*** Data for review

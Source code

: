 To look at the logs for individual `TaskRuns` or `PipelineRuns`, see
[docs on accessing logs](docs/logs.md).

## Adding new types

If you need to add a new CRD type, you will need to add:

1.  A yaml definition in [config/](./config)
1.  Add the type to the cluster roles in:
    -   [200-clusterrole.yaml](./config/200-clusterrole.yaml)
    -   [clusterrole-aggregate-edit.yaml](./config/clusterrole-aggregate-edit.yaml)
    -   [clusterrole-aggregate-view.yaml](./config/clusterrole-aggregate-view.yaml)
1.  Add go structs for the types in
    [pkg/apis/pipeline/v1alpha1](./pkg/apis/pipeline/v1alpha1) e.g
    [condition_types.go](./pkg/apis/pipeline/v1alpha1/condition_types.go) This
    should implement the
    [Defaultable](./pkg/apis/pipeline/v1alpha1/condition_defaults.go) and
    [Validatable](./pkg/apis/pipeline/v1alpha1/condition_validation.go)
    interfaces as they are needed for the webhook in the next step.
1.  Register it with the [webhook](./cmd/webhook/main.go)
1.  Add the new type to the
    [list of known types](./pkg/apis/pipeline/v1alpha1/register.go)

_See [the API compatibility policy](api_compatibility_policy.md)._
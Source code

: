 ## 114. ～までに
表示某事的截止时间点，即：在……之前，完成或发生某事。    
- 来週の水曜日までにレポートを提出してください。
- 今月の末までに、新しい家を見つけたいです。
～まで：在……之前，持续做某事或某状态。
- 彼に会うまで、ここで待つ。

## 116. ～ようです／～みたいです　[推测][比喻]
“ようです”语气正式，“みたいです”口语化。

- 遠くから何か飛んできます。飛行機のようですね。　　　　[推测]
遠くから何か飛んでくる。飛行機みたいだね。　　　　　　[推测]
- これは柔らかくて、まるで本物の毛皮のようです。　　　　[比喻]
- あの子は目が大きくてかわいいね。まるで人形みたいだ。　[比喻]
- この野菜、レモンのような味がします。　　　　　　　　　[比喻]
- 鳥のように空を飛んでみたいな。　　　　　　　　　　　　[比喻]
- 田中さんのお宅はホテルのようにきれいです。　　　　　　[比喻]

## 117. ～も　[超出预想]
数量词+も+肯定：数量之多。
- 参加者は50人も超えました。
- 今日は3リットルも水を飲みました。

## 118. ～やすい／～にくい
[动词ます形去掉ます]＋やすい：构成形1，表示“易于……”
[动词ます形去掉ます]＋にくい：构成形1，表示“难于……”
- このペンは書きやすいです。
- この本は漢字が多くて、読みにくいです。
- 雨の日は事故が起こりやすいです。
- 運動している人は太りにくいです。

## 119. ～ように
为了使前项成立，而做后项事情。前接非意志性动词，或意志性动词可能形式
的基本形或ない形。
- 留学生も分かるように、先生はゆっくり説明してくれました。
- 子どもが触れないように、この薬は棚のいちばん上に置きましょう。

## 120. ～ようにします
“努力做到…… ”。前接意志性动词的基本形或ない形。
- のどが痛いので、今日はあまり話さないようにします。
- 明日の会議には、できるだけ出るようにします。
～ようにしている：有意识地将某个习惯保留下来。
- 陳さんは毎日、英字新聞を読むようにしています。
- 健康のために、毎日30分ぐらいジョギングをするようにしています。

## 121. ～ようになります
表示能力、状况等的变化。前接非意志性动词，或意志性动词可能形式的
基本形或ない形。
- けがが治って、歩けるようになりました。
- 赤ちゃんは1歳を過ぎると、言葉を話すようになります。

******

-- Your assignment --
Starting from the records above, copy each line where the string "aggregate" is found.

-- Exercise solution --
    -   [clusterrole-aggregate-edit.yaml](./config/clusterrole-aggregate-edit.yaml)
    -   [clusterrole-aggregate-view.yaml](./config/clusterrole-aggregate-view.yaml)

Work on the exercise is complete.